Data section: Begin

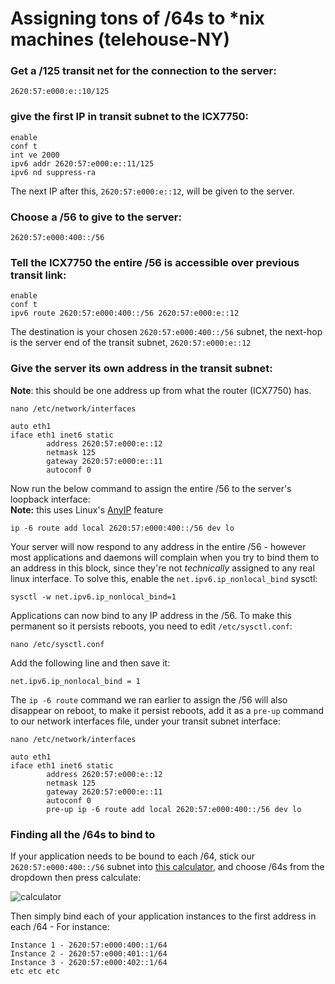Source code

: # Assigning tons of /64s to *nix machines (telehouse-NY)

### Get a /125 transit net for the connection to the server:
`2620:57:e000:e::10/125`

### give the first IP in transit subnet to the ICX7750:
```
enable
conf t
int ve 2000
ipv6 addr 2620:57:e000:e::11/125
ipv6 nd suppress-ra
```
The next IP after this, `2620:57:e000:e::12`, will be given to the server.

### Choose a /56 to give to the server:
`2620:57:e000:400::/56`

### Tell the ICX7750 the entire /56 is accessible over previous transit link:
```
enable
conf t
ipv6 route 2620:57:e000:400::/56 2620:57:e000:e::12
```  

The destination is your chosen `2620:57:e000:400::/56` subnet, the next-hop is the server end of the transit subnet, `2620:57:e000:e::12`

### Give the server its own address in the transit subnet:
**Note**: this should be one address up from what the router (ICX7750) has.

```
nano /etc/network/interfaces

auto eth1
iface eth1 inet6 static
        address 2620:57:e000:e::12
        netmask 125
        gateway 2620:57:e000:e::11
        autoconf 0
```
Now run the below command to assign the entire /56 to the server's loopback interface:  
**Note:** this uses Linux's [AnyIP](https://blog.widodh.nl/2016/04/anyip-bind-a-whole-subnet-to-your-linux-machine/) feature  

`ip -6 route add local 2620:57:e000:400::/56 dev lo`

Your server will now respond to any address in the entire /56 - however most applications and daemons will complain when you try to bind them to an address in this block, since they're not *technically* assigned to any real linux interface. To solve this, enable the `net.ipv6.ip_nonlocal_bind` sysctl:  

`sysctl -w net.ipv6.ip_nonlocal_bind=1`

Applications can now bind to any IP address in the /56. To make this permanent so it persists reboots, you need to edit `/etc/sysctl.conf`:

```nano /etc/sysctl.conf```

Add the following line and then save it:

`net.ipv6.ip_nonlocal_bind = 1`  

The `ip -6 route` command we ran earlier to assign the /56 will also disappear on reboot, to make it persist reboots, add it as a `pre-up` command to our network interfaces file, under your transit subnet interface:

```
nano /etc/network/interfaces

auto eth1
iface eth1 inet6 static
        address 2620:57:e000:e::12
        netmask 125
        gateway 2620:57:e000:e::11
        autoconf 0
        pre-up ip -6 route add local 2620:57:e000:400::/56 dev lo
```

### Finding all the /64s to bind to
If your application needs to be bound to each /64, stick our `2620:57:e000:400::/56` subnet into [this calculator](https://subnettingpractice.com/ipv6_subnetting.html), and choose /64s from the dropdown then press calculate:

![calculator](../../data/other/brocade/64nix-1.png) 

Then simply bind each of your application instances to the first address in each /64 - For instance:

```
Instance 1 - 2620:57:e000:400::1/64
Instance 2 - 2620:57:e000:401::1/64
Instance 3 - 2620:57:e000:402::1/64
etc etc etc
```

Data section: End

__Task objective__
Across the whole listing above, find every line with the string "command" and copy it.

__Output for this task__
Now run the below command to assign the entire /56 to the server's loopback interface:  
The `ip -6 route` command we ran earlier to assign the /56 will also disappear on reboot, to make it persist reboots, add it as a `pre-up` command to our network interfaces file, under your transit subnet interface:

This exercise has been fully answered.